From my previous visit to Bilskinir, I knew that the Haðraaða dead are kept in a crypt deep in Bilskinir’s depths. If I could jump directly from the oubliette to the Cloakroom of the Abyss, as the crypt is called, I could grab the
Diario
and escape Bilskinir before the band finished playing. Then find Nini Mo. She’d know what to do from there, how to get me home again.

The other option was to sit in the oubliette for the next twenty-three years. Translocation Sigils are extremely dangerous. Done wrong you could easily end up stuck inside a wall or, even worse, half stuck inside a wall. Or even worse than that, half merged with another person: four legs, four arms, two heads.

But if you don’t try, you are bound to fail for sure,
said Nini Mo.
She
wouldn’t sit in an oubliette for twenty-three years.

The claustrophobic darkness lurking just beyond the flickering, fading light of my lantern, its candle already down to a stub; the creeping fear that Paimon might come back for a snack; the skin-crawling horror of that headless carcass on the meat hook—as far as an Inhibitory Catalyst went, I was more than halfway there.

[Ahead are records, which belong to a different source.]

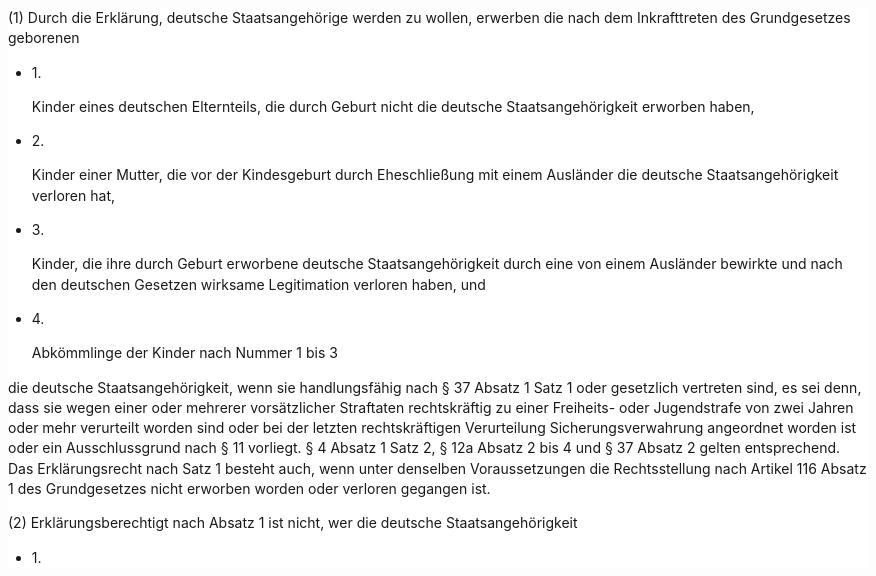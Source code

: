 (1) Durch die Erklärung, deutsche Staatsangehörige werden zu wollen,
erwerben die nach dem Inkrafttreten des Grundgesetzes geborenen

  - 1\.
    
    <div style="">
    
    Kinder eines deutschen Elternteils, die durch Geburt nicht die
    deutsche Staatsangehörigkeit erworben haben,
    
    </div>

  - 2\.
    
    <div style="">
    
    Kinder einer Mutter, die vor der Kindesgeburt durch Eheschließung
    mit einem Ausländer die deutsche Staatsangehörigkeit verloren hat,
    
    </div>

  - 3\.
    
    <div style="">
    
    Kinder, die ihre durch Geburt erworbene deutsche Staatsangehörigkeit
    durch eine von einem Ausländer bewirkte und nach den deutschen
    Gesetzen wirksame Legitimation verloren haben, und
    
    </div>

  - 4\.
    
    <div style="">
    
    Abkömmlinge der Kinder nach Nummer 1 bis 3
    
    </div>

die deutsche Staatsangehörigkeit, wenn sie handlungsfähig nach § 37
Absatz 1 Satz 1 oder gesetzlich vertreten sind, es sei denn, dass sie
wegen einer oder mehrerer vorsätzlicher Straftaten rechtskräftig zu
einer Freiheits- oder Jugendstrafe von zwei Jahren oder mehr verurteilt
worden sind oder bei der letzten rechtskräftigen Verurteilung
Sicherungsverwahrung angeordnet worden ist oder ein Ausschlussgrund nach
§ 11 vorliegt. § 4 Absatz 1 Satz 2, § 12a Absatz 2 bis 4 und § 37 Absatz
2 gelten entsprechend. Das Erklärungsrecht nach Satz 1 besteht auch,
wenn unter denselben Voraussetzungen die Rechtsstellung nach Artikel 116
Absatz 1 des Grundgesetzes nicht erworben worden oder verloren gegangen
ist.

</div>

<div class="jurAbsatz">

(2) Erklärungsberechtigt nach Absatz 1 ist nicht, wer die deutsche
Staatsangehörigkeit

  - 1\.
    
    <div style="">
    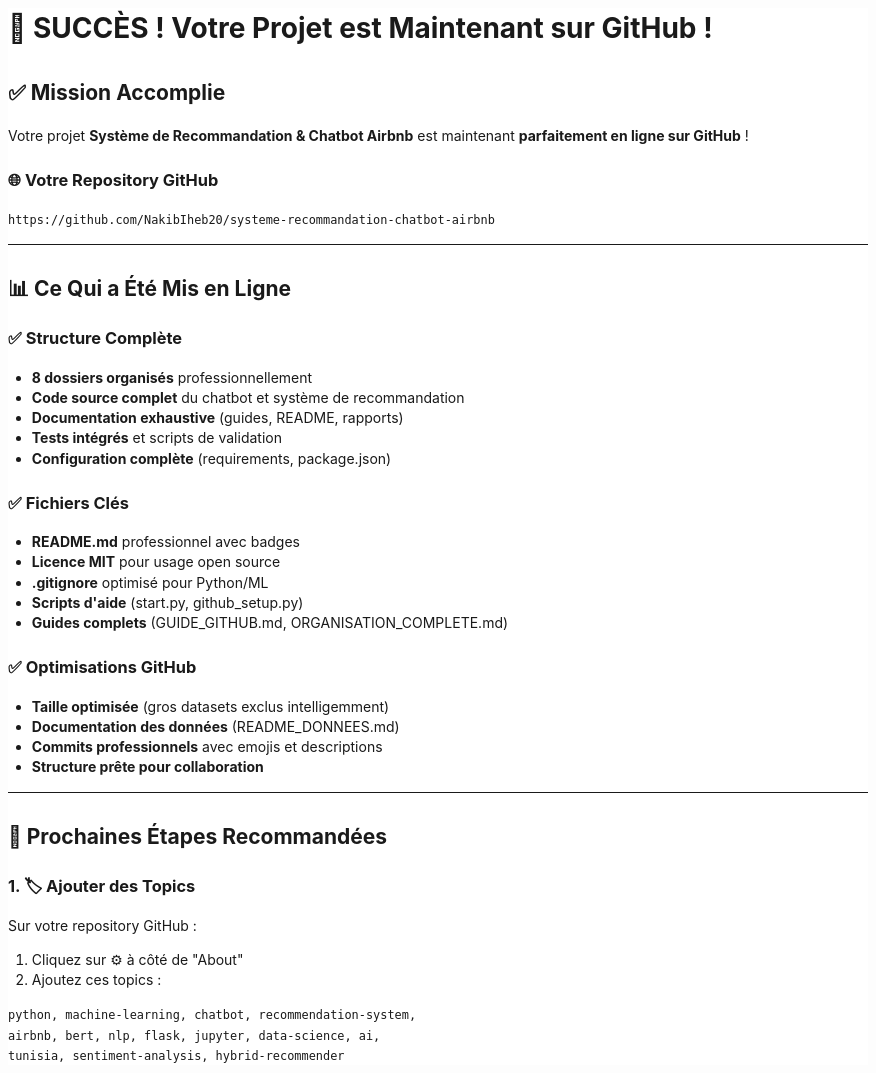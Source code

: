 # 🎉 SUCCÈS ! Votre Projet est Maintenant sur GitHub !

## ✅ **Mission Accomplie**

Votre projet **Système de Recommandation & Chatbot Airbnb** est maintenant **parfaitement en ligne sur GitHub** !

### 🌐 **Votre Repository GitHub**
```
https://github.com/NakibIheb20/systeme-recommandation-chatbot-airbnb
```

---

## 📊 **Ce Qui a Été Mis en Ligne**

### ✅ **Structure Complète**
- **8 dossiers organisés** professionnellement
- **Code source complet** du chatbot et système de recommandation
- **Documentation exhaustive** (guides, README, rapports)
- **Tests intégrés** et scripts de validation
- **Configuration complète** (requirements, package.json)

### ✅ **Fichiers Clés**
- **README.md** professionnel avec badges
- **Licence MIT** pour usage open source
- **.gitignore** optimisé pour Python/ML
- **Scripts d'aide** (start.py, github_setup.py)
- **Guides complets** (GUIDE_GITHUB.md, ORGANISATION_COMPLETE.md)

### ✅ **Optimisations GitHub**
- **Taille optimisée** (gros datasets exclus intelligemment)
- **Documentation des données** (README_DONNEES.md)
- **Commits professionnels** avec emojis et descriptions
- **Structure prête pour collaboration**

---

## 🎯 **Prochaines Étapes Recommandées**

### 1. **🏷️ Ajouter des Topics**
Sur votre repository GitHub :
1. Cliquez sur ⚙️ à côté de "About"
2. Ajoutez ces topics :
```
python, machine-learning, chatbot, recommendation-system, 
airbnb, bert, nlp, flask, jupyter, data-science, ai, 
tunisia, sentiment-analysis, hybrid-recommender
```

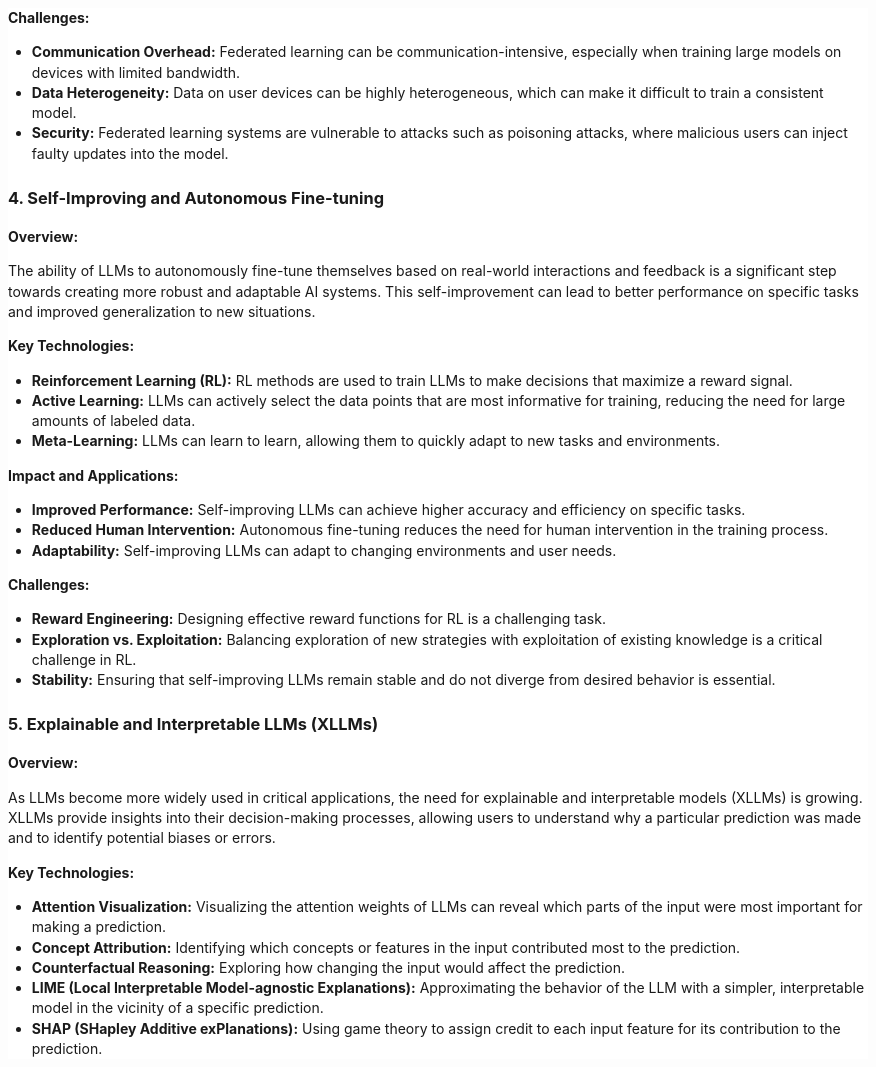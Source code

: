 **Challenges:**

*   **Communication Overhead:** Federated learning can be communication-intensive, especially when training large models on devices with limited bandwidth.
*   **Data Heterogeneity:** Data on user devices can be highly heterogeneous, which can make it difficult to train a consistent model.
*   **Security:** Federated learning systems are vulnerable to attacks such as poisoning attacks, where malicious users can inject faulty updates into the model.

### 4. Self-Improving and Autonomous Fine-tuning

**Overview:**

The ability of LLMs to autonomously fine-tune themselves based on real-world interactions and feedback is a significant step towards creating more robust and adaptable AI systems. This self-improvement can lead to better performance on specific tasks and improved generalization to new situations.

**Key Technologies:**

*   **Reinforcement Learning (RL):** RL methods are used to train LLMs to make decisions that maximize a reward signal.
*   **Active Learning:** LLMs can actively select the data points that are most informative for training, reducing the need for large amounts of labeled data.
*   **Meta-Learning:** LLMs can learn to learn, allowing them to quickly adapt to new tasks and environments.

**Impact and Applications:**

*   **Improved Performance:** Self-improving LLMs can achieve higher accuracy and efficiency on specific tasks.
*   **Reduced Human Intervention:** Autonomous fine-tuning reduces the need for human intervention in the training process.
*   **Adaptability:** Self-improving LLMs can adapt to changing environments and user needs.

**Challenges:**

*   **Reward Engineering:** Designing effective reward functions for RL is a challenging task.
*   **Exploration vs. Exploitation:** Balancing exploration of new strategies with exploitation of existing knowledge is a critical challenge in RL.
*   **Stability:** Ensuring that self-improving LLMs remain stable and do not diverge from desired behavior is essential.

### 5. Explainable and Interpretable LLMs (XLLMs)

**Overview:**

As LLMs become more widely used in critical applications, the need for explainable and interpretable models (XLLMs) is growing. XLLMs provide insights into their decision-making processes, allowing users to understand why a particular prediction was made and to identify potential biases or errors.

**Key Technologies:**

*   **Attention Visualization:** Visualizing the attention weights of LLMs can reveal which parts of the input were most important for making a prediction.
*   **Concept Attribution:** Identifying which concepts or features in the input contributed most to the prediction.
*   **Counterfactual Reasoning:** Exploring how changing the input would affect the prediction.
*   **LIME (Local Interpretable Model-agnostic Explanations):** Approximating the behavior of the LLM with a simpler, interpretable model in the vicinity of a specific prediction.
*   **SHAP (SHapley Additive exPlanations):** Using game theory to assign credit to each input feature for its contribution to the prediction.
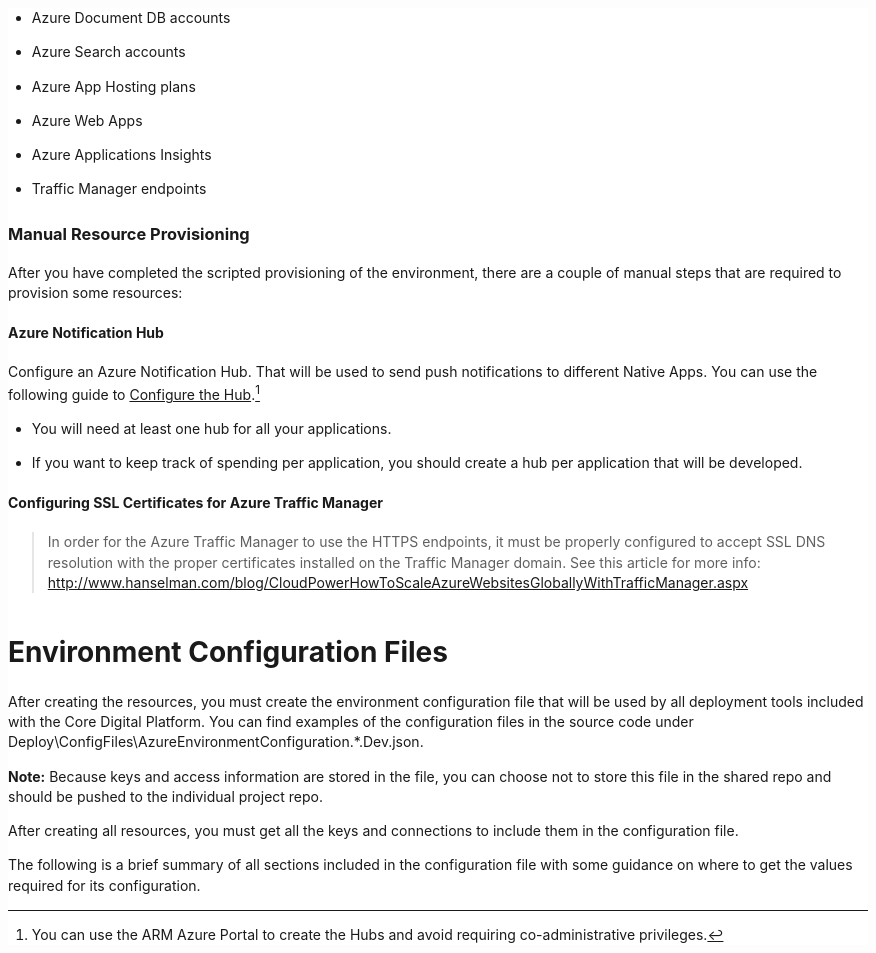 -   Azure Document DB accounts

-   Azure Search accounts

-   Azure App Hosting plans

-   Azure Web Apps

-   Azure Applications Insights

-   Traffic Manager endpoints

### Manual Resource Provisioning

After you have completed the scripted provisioning of the environment, there are
a couple of manual steps that are required to provision some resources:

#### Azure Notification Hub

Configure an Azure Notification Hub. That will be used to send push
notifications to different Native Apps. You can use the following guide to
[Configure the
Hub](https://azure.microsoft.com/en-us/documentation/articles/notification-hubs-windows-store-dotnet-get-started/#configure-your-notification-hub).[^4]

[^4]: You can use the ARM Azure Portal to create the Hubs and avoid requiring
co-administrative privileges.

-   You will need at least one hub for all your applications.

-   If you want to keep track of spending per application, you should create a
    hub per application that will be developed.

#### Configuring SSL Certificates for Azure Traffic Manager

>   In order for the Azure Traffic Manager to use the HTTPS endpoints, it must
>   be properly configured to accept SSL DNS resolution with the proper
>   certificates installed on the Traffic Manager domain. See this article for
>   more info:
>   http://www.hanselman.com/blog/CloudPowerHowToScaleAzureWebsitesGloballyWithTrafficManager.aspx

Environment Configuration Files
===============================

After creating the resources, you must create the environment configuration file
that will be used by all deployment tools included with the Core Digital
Platform. You can find examples of the configuration files in the source code
under Deploy\\ConfigFiles\\AzureEnvironmentConfiguration.\*.Dev.json.

**Note:** Because keys and access information are stored in the file, you can
choose not to store this file in the shared repo and should be pushed to the
individual project repo.

After creating all resources, you must get all the keys and connections to
include them in the configuration file.

The following is a brief summary of all sections included in the configuration
file with some guidance on where to get the values required for its
configuration.


[^2]: You can find instructions on how to create Application Roles in the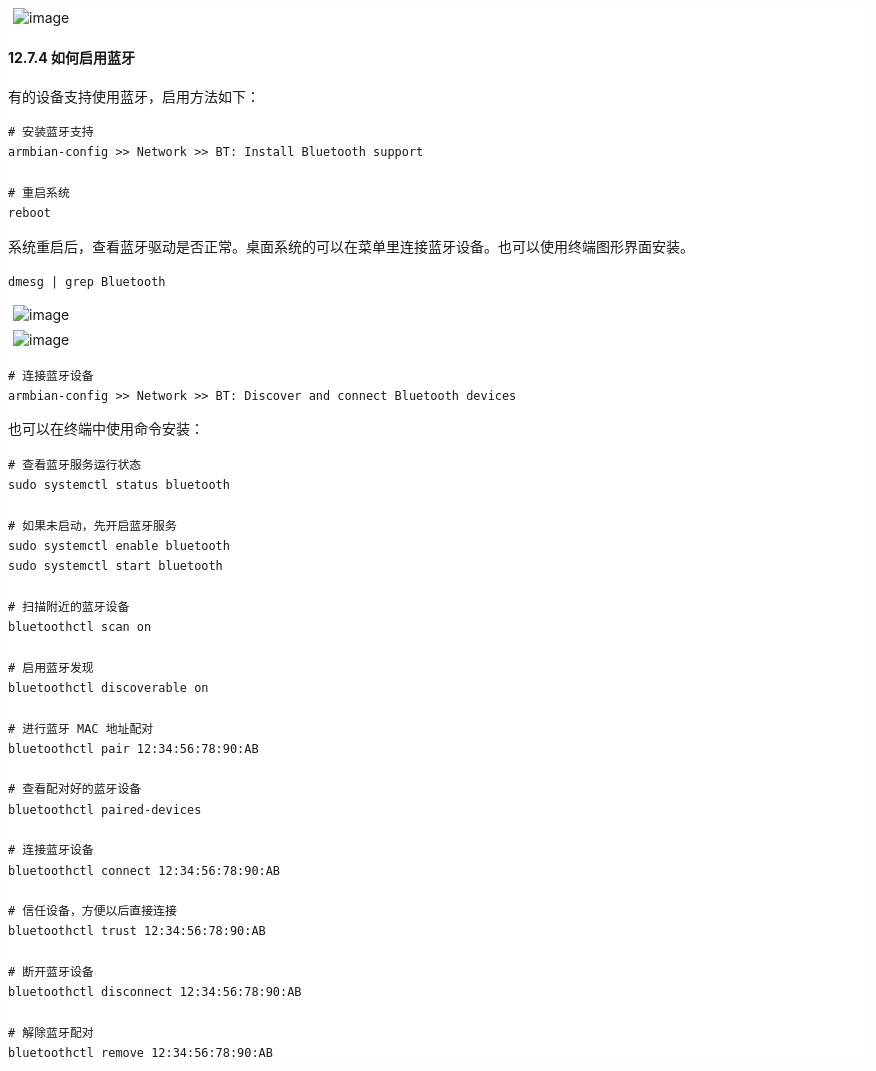 <div style="width:100%;margin-top:40px;margin:5px;">
<img width="800" alt="image" src="https://user-images.githubusercontent.com/68696949/230541872-565a655e-2781-4170-8898-0ae096725506.png">
</div>

#### 12.7.4 如何启用蓝牙

有的设备支持使用蓝牙，启用方法如下：

```shell
# 安装蓝牙支持
armbian-config >> Network >> BT: Install Bluetooth support

# 重启系统
reboot
```

系统重启后，查看蓝牙驱动是否正常。桌面系统的可以在菜单里连接蓝牙设备。也可以使用终端图形界面安装。

```shell
dmesg | grep Bluetooth
```

<div style="width:100%;margin-top:40px;margin:5px;">
<img width="600" alt="image" src="https://user-images.githubusercontent.com/68696949/230545883-755a137d-f574-4b32-a26b-bea9cfbf6384.png">
</div>

<div style="width:100%;margin-top:40px;margin:5px;">
<img width="600" alt="image" src="https://user-images.githubusercontent.com/68696949/230544120-5a63dcd4-9716-40d2-ba59-c27f7b9937f8.png">
</div>

```shell
# 连接蓝牙设备
armbian-config >> Network >> BT: Discover and connect Bluetooth devices
```

也可以在终端中使用命令安装：
```shell
# 查看蓝牙服务运行状态
sudo systemctl status bluetooth

# 如果未启动，先开启蓝牙服务
sudo systemctl enable bluetooth
sudo systemctl start bluetooth

# 扫描附近的蓝牙设备
bluetoothctl scan on

# 启用蓝牙发现
bluetoothctl discoverable on

# 进行蓝牙 MAC 地址配对
bluetoothctl pair 12:34:56:78:90:AB

# 查看配对好的蓝牙设备
bluetoothctl paired-devices

# 连接蓝牙设备
bluetoothctl connect 12:34:56:78:90:AB

# 信任设备，方便以后直接连接
bluetoothctl trust 12:34:56:78:90:AB

# 断开蓝牙设备
bluetoothctl disconnect 12:34:56:78:90:AB

# 解除蓝牙配对
bluetoothctl remove 12:34:56:78:90:AB
```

I fished my notebook out of my pack, and a pencil, too, which I sharpened with my little penknife, then wrote
The Cloakroom of the Abyss
over and over and over again until the paper was covered with an unreadable scrawling pattern. A powerful adept, of course, doesn’t need a physical object to use as a focal point of her sigil, but I am not a powerful adept, and I wanted to be sure to get where I wanted to go. After I folded the paper into a small arrow shape, the signifier of a Direction Sigil, I was ready.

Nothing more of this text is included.